Required work
Only the lines holding "mathbf" are wanted. Copy every one from the records below.

Segment Open

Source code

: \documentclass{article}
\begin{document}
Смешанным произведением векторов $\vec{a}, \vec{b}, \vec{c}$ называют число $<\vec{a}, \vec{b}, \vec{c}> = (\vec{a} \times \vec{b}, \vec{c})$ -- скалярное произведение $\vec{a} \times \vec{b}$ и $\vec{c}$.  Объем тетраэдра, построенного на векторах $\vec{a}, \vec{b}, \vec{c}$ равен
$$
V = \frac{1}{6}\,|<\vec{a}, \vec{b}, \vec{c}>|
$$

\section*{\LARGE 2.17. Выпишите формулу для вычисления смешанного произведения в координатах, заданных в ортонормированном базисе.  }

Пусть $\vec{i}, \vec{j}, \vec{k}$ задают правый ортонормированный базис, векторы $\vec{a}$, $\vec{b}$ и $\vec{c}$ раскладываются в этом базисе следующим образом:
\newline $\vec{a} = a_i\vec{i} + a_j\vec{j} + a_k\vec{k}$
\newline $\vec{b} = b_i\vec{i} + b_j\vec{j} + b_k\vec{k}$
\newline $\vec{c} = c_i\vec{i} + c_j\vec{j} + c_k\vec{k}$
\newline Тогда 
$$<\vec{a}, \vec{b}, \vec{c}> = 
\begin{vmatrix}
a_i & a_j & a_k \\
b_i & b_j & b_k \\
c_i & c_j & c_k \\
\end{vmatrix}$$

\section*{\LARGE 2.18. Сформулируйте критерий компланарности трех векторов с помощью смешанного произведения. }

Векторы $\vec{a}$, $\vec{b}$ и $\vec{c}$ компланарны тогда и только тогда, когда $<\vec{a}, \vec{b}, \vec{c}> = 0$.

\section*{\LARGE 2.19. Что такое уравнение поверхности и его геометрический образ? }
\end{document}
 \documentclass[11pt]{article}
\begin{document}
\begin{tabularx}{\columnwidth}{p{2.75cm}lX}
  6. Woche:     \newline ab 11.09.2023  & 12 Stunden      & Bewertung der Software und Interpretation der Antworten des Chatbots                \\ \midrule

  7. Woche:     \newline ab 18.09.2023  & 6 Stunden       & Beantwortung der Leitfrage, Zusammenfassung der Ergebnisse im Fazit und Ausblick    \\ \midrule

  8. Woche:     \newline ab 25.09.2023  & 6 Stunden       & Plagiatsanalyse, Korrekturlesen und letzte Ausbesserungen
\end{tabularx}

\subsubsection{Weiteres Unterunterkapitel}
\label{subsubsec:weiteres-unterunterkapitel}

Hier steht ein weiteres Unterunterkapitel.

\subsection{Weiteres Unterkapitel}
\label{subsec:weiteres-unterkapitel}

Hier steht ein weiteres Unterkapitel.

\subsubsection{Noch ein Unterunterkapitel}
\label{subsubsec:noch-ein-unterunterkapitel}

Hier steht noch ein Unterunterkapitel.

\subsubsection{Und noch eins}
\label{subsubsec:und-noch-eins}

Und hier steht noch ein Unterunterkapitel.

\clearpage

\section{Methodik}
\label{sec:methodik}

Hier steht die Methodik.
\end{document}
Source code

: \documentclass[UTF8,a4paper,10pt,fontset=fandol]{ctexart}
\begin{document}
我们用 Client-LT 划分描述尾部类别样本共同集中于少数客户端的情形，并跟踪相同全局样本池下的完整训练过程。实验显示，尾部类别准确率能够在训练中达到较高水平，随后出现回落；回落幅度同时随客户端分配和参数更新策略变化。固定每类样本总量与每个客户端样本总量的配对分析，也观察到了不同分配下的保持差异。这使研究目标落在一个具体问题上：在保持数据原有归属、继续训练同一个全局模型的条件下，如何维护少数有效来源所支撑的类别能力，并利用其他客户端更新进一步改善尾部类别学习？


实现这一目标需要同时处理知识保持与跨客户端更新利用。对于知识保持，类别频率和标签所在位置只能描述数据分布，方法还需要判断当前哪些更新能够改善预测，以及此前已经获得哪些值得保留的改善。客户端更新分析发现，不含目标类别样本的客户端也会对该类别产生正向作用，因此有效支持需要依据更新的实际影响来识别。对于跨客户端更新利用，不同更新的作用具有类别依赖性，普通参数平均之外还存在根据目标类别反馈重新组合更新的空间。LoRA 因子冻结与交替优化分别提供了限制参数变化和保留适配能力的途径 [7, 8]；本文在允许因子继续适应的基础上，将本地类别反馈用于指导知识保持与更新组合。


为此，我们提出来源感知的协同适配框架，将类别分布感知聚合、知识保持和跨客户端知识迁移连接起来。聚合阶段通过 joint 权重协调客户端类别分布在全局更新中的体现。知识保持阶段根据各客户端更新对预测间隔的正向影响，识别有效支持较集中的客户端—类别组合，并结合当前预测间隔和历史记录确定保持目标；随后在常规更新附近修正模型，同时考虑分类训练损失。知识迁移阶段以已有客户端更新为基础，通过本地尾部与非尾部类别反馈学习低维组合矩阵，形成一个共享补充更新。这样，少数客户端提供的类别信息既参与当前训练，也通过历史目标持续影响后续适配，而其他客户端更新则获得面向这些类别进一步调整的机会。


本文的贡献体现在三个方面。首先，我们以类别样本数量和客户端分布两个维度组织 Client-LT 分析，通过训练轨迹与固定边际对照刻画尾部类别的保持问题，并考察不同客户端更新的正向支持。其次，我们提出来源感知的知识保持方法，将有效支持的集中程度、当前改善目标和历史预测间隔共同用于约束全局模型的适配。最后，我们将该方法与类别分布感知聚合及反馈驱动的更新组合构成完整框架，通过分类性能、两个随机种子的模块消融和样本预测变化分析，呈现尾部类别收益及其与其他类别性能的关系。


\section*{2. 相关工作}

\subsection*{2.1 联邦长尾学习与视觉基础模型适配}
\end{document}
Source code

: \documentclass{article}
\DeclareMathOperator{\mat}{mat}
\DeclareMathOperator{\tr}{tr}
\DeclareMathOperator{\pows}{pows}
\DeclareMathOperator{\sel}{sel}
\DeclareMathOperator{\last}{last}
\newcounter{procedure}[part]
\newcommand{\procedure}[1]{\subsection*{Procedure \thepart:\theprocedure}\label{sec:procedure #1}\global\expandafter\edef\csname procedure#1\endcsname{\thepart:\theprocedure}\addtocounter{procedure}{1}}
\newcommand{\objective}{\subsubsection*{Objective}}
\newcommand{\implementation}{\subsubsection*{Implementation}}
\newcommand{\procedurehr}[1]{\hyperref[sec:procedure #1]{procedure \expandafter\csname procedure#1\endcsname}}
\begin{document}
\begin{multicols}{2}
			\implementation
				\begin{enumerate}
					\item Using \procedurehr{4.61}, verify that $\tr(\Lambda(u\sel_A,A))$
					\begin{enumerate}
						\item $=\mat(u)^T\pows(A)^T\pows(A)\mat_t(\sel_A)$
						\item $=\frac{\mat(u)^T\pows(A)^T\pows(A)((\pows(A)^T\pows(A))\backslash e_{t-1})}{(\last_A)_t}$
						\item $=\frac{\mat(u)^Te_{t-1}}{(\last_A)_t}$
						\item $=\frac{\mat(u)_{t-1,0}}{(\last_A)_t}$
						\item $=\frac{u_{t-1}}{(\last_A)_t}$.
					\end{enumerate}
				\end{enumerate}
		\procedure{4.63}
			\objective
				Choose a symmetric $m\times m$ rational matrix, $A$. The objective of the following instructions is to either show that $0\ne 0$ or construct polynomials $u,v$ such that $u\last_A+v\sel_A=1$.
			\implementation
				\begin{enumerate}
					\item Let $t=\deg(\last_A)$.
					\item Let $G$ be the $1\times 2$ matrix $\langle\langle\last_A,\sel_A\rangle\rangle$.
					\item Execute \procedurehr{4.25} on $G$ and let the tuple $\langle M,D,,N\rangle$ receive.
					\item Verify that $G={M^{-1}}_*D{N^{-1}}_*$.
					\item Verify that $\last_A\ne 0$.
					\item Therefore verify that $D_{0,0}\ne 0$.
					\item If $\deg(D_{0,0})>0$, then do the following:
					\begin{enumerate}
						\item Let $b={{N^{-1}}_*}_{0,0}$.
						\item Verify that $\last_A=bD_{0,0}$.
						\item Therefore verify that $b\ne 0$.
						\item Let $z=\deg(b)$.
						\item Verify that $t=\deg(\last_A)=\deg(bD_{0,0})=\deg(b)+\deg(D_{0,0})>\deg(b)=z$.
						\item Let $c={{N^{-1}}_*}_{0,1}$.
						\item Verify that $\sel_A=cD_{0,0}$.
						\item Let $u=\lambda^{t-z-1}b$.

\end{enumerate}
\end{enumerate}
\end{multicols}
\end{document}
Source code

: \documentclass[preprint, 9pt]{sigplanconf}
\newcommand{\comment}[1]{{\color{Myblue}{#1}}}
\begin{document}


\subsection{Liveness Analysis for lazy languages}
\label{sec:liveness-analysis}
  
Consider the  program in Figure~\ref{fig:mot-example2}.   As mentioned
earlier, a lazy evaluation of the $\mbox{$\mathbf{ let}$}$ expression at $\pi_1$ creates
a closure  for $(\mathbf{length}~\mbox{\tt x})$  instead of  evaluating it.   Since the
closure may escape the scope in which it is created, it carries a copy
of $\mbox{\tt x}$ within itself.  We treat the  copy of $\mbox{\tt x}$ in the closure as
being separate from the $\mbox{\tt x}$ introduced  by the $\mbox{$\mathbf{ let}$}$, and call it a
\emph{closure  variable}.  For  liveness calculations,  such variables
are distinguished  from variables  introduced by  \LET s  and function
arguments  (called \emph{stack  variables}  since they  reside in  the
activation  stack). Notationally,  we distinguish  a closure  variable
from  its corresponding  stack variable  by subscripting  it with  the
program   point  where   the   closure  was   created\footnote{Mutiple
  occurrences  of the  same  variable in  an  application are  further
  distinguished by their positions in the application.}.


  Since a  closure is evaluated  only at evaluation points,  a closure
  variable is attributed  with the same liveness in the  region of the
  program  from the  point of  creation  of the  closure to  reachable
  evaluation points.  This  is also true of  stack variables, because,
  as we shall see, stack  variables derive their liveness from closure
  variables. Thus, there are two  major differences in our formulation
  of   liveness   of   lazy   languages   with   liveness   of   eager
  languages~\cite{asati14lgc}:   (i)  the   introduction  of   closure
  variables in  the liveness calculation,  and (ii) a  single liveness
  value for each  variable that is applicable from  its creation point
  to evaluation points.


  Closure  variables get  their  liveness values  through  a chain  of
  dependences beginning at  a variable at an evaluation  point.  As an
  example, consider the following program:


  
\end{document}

Segment Closed

Answer to the exercise
earlier, a lazy evaluation of the $\mbox{$\mathbf{ let}$}$ expression at $\pi_1$ creates
a closure  for $(\mathbf{length}~\mbox{\tt x})$  instead of  evaluating it.   Since the
being separate from the $\mbox{\tt x}$ introduced  by the $\mbox{$\mathbf{ let}$}$, and call it a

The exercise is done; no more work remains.